▶ **Exercise details**: When you reach the line containing "(or condition)'' (Kenny" in the entries below, begin reproducing lines exactly, and stop once the line containing "individuals with social" is done.

Records drawn from a dataset
◇ ◇ ◇
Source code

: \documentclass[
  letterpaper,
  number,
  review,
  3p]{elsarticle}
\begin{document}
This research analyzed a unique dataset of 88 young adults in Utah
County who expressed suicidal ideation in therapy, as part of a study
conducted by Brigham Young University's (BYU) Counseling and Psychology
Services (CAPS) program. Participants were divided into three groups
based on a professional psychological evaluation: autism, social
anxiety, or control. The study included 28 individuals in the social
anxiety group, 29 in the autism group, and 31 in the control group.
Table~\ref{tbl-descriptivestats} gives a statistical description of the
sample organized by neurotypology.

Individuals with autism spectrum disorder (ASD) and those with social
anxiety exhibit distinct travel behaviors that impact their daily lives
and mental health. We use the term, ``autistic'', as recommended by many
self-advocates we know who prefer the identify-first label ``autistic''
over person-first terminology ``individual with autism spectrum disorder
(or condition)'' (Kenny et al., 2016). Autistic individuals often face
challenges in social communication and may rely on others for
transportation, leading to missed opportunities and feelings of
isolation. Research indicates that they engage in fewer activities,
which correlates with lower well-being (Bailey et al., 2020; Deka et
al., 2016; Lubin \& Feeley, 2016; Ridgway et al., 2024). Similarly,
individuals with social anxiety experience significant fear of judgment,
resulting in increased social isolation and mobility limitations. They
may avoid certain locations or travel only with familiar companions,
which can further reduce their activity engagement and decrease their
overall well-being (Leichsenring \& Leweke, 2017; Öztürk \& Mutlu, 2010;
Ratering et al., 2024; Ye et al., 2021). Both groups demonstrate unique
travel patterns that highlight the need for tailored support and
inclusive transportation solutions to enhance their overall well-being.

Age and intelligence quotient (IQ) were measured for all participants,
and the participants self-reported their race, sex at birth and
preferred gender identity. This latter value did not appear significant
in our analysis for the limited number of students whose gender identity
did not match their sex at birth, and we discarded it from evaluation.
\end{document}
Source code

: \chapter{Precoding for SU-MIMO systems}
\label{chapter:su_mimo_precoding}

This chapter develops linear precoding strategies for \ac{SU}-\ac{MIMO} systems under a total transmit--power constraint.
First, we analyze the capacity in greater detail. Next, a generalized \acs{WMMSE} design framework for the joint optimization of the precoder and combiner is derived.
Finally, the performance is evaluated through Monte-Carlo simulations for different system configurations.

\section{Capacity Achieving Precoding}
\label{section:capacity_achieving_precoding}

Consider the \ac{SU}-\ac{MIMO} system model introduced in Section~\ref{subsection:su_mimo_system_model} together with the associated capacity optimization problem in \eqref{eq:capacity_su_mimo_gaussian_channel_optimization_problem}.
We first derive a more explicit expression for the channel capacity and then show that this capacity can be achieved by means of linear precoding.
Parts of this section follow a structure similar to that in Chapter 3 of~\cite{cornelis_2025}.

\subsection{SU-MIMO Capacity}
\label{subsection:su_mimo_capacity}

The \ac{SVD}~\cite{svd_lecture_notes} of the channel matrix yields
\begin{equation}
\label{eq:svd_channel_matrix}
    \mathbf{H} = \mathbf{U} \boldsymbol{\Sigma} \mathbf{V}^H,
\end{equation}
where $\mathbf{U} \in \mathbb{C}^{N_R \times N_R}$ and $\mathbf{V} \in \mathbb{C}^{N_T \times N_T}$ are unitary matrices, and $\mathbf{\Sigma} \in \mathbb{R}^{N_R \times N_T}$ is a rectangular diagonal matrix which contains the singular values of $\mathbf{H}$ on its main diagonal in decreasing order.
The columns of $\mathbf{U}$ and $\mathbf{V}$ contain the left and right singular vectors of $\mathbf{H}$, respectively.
◇ ◇ ◇
▶ **Exercise answer**:
(or condition)'' (Kenny et al., 2016). Autistic individuals often face
challenges in social communication and may rely on others for
transportation, leading to missed opportunities and feelings of
isolation. Research indicates that they engage in fewer activities,
which correlates with lower well-being (Bailey et al., 2020; Deka et
al., 2016; Lubin \& Feeley, 2016; Ridgway et al., 2024). Similarly,
individuals with social anxiety experience significant fear of judgment,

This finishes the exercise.